Within the material below, filter for lines that hold the word "chees".
── Data to use
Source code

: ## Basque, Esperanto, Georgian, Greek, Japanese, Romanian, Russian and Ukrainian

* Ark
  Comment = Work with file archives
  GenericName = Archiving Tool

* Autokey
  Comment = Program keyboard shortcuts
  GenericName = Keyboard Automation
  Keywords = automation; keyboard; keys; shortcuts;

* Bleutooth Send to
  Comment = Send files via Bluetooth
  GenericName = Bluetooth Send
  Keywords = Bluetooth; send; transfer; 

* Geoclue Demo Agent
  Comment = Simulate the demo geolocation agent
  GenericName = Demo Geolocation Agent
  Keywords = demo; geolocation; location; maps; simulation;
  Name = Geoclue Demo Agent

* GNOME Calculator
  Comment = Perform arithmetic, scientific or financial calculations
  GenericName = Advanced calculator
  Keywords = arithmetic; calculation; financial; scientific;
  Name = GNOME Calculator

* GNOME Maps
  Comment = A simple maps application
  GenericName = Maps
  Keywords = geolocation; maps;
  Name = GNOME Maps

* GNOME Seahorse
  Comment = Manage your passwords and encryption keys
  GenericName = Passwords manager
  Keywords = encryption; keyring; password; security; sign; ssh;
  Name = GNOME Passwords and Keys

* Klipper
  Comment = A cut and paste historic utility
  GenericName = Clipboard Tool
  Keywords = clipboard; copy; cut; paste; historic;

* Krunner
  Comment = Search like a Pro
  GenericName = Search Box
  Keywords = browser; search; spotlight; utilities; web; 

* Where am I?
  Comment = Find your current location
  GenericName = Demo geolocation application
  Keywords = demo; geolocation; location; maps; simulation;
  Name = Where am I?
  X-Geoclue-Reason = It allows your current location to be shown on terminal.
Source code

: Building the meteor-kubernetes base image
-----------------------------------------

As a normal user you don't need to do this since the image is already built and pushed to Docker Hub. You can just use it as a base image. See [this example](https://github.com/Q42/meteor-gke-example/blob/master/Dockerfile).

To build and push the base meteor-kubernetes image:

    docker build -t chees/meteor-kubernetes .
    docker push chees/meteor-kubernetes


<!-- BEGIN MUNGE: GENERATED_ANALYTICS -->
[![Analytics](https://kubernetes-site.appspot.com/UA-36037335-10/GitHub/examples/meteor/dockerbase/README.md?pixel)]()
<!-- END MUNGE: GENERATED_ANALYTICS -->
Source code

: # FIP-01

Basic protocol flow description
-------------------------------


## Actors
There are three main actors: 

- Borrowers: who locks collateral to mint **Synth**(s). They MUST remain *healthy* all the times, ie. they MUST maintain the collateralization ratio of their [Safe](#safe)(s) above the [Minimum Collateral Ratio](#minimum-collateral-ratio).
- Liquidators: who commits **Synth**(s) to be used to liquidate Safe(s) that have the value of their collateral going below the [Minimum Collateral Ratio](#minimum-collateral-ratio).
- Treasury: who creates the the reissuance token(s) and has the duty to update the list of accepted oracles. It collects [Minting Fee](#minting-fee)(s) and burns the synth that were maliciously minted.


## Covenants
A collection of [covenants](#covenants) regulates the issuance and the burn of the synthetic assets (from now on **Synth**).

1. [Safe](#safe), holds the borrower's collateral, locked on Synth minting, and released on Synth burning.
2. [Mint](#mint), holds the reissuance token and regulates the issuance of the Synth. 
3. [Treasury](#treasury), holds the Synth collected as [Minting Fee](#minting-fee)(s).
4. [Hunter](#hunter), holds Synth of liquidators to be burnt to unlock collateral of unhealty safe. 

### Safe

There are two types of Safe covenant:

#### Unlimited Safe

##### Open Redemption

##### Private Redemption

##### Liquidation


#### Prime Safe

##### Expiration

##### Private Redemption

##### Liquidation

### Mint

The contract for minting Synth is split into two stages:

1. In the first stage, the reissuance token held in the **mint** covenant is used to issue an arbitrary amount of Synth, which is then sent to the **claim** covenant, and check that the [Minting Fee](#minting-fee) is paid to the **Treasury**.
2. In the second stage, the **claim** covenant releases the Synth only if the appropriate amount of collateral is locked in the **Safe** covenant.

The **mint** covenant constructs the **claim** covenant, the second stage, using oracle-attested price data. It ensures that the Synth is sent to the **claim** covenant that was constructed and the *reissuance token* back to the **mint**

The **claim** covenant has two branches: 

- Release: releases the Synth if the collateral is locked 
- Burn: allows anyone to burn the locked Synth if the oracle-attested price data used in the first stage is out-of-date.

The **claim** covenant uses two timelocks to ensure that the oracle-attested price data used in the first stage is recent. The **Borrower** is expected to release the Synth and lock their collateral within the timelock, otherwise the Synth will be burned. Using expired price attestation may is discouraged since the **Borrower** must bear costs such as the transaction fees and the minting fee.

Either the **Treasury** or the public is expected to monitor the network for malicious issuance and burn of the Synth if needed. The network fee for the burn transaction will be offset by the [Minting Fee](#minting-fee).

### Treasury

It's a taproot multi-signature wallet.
────
**Result for this exercise:**
    docker build -t chees/meteor-kubernetes .
    docker push chees/meteor-kubernetes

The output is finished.